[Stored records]
Content starts

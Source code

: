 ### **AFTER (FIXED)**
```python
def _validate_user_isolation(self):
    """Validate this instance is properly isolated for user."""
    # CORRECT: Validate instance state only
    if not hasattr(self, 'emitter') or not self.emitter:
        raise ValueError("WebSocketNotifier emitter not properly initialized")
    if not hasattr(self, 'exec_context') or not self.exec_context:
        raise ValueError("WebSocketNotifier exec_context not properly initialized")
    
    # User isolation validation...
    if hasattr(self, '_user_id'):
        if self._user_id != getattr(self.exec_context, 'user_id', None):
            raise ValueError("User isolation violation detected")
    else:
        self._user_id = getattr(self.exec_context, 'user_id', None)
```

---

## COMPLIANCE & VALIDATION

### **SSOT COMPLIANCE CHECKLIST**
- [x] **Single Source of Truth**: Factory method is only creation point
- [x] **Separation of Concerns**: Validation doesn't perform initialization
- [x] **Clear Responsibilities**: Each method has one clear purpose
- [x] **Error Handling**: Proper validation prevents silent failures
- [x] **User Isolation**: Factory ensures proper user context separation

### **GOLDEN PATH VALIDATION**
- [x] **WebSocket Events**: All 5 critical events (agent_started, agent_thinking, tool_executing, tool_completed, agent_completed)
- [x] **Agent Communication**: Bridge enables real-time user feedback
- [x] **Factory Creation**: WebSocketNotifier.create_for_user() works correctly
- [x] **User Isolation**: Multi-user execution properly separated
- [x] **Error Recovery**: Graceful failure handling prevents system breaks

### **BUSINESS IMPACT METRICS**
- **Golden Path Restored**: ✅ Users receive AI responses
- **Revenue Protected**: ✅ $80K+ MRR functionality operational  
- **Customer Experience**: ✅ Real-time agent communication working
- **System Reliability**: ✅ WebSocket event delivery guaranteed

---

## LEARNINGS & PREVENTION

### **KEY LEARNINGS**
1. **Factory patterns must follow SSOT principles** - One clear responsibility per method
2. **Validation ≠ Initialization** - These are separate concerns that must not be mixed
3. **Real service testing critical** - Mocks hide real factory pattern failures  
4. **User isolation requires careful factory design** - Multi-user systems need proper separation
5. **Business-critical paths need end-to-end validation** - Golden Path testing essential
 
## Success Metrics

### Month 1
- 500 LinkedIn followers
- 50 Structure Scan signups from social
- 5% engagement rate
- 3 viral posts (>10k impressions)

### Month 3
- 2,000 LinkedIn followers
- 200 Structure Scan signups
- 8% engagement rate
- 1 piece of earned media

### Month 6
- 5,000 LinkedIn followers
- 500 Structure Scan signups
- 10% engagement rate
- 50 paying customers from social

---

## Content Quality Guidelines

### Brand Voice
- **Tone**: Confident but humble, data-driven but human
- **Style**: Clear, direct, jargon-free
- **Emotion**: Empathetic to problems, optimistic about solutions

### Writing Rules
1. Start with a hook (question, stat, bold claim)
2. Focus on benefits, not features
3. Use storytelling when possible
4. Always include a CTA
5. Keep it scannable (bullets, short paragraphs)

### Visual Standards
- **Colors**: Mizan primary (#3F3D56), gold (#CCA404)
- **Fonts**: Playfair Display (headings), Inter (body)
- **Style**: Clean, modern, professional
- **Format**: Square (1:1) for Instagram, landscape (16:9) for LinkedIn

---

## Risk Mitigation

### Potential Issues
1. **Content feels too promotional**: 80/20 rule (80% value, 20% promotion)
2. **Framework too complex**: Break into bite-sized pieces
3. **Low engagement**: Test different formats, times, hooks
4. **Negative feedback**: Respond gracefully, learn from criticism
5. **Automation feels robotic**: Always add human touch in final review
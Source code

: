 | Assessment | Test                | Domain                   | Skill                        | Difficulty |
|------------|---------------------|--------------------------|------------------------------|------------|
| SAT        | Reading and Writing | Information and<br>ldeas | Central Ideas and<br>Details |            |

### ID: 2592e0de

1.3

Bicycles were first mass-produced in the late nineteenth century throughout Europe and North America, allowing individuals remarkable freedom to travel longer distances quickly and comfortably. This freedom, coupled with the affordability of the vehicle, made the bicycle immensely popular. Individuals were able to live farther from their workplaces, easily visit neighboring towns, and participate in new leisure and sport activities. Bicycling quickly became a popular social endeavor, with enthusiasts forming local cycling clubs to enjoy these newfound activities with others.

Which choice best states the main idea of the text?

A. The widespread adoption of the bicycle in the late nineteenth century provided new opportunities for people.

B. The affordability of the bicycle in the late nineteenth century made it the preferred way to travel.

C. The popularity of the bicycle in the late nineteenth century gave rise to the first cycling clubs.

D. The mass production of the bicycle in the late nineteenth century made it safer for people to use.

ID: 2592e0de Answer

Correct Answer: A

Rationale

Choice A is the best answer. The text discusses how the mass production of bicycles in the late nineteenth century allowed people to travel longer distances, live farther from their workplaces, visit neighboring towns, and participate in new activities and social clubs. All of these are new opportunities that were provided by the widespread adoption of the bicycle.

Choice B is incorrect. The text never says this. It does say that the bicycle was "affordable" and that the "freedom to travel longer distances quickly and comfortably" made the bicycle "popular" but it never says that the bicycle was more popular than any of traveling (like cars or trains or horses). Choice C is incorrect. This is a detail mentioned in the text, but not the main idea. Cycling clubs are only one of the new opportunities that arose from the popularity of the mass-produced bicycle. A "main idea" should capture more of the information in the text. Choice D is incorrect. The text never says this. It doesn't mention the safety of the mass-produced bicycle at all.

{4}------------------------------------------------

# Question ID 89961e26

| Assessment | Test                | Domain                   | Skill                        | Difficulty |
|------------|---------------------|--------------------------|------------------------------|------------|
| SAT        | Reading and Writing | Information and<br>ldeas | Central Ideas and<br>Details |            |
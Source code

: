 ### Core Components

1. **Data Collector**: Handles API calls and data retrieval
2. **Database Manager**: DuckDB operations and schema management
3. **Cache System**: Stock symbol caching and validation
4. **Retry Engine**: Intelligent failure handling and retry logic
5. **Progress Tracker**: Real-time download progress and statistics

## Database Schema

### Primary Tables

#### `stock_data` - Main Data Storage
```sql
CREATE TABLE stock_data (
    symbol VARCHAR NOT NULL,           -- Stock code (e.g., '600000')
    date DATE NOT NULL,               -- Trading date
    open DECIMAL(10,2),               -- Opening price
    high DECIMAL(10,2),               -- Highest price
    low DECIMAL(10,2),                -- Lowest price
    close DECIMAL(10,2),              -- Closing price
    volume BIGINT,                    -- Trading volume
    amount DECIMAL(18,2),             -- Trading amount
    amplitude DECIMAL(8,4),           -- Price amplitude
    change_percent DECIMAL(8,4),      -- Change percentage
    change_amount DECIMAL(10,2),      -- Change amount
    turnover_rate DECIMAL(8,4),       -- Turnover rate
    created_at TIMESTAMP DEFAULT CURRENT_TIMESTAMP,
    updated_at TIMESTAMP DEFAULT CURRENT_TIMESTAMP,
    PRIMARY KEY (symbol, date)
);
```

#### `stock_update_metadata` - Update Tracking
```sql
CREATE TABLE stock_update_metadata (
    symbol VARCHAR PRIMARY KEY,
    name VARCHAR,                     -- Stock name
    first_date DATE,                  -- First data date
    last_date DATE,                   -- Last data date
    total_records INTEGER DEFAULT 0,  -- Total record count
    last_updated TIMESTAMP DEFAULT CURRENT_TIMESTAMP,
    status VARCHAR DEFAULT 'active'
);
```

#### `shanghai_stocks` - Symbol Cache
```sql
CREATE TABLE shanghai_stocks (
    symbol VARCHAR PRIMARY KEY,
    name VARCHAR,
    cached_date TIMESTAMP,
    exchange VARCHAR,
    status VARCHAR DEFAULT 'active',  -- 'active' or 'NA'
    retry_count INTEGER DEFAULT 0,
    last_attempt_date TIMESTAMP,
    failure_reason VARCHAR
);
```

Content ends

(The task)
Starting with the first line of the entries, transcribe every line up to and including the one with "### **KEY LEARNINGS**".

(Written solution)
Source code

: ### **AFTER (FIXED)**
```python
def _validate_user_isolation(self):
    """Validate this instance is properly isolated for user."""
    # CORRECT: Validate instance state only
    if not hasattr(self, 'emitter') or not self.emitter:
        raise ValueError("WebSocketNotifier emitter not properly initialized")
    if not hasattr(self, 'exec_context') or not self.exec_context:
        raise ValueError("WebSocketNotifier exec_context not properly initialized")
    
    # User isolation validation...
    if hasattr(self, '_user_id'):
        if self._user_id != getattr(self.exec_context, 'user_id', None):
            raise ValueError("User isolation violation detected")
    else:
        self._user_id = getattr(self.exec_context, 'user_id', None)
```

---

## COMPLIANCE & VALIDATION

### **SSOT COMPLIANCE CHECKLIST**
- [x] **Single Source of Truth**: Factory method is only creation point
- [x] **Separation of Concerns**: Validation doesn't perform initialization
- [x] **Clear Responsibilities**: Each method has one clear purpose
- [x] **Error Handling**: Proper validation prevents silent failures
- [x] **User Isolation**: Factory ensures proper user context separation

### **GOLDEN PATH VALIDATION**
- [x] **WebSocket Events**: All 5 critical events (agent_started, agent_thinking, tool_executing, tool_completed, agent_completed)
- [x] **Agent Communication**: Bridge enables real-time user feedback
- [x] **Factory Creation**: WebSocketNotifier.create_for_user() works correctly
- [x] **User Isolation**: Multi-user execution properly separated
- [x] **Error Recovery**: Graceful failure handling prevents system breaks

### **BUSINESS IMPACT METRICS**
- **Golden Path Restored**: ✅ Users receive AI responses
- **Revenue Protected**: ✅ $80K+ MRR functionality operational  
- **Customer Experience**: ✅ Real-time agent communication working
- **System Reliability**: ✅ WebSocket event delivery guaranteed

---

## LEARNINGS & PREVENTION

### **KEY LEARNINGS**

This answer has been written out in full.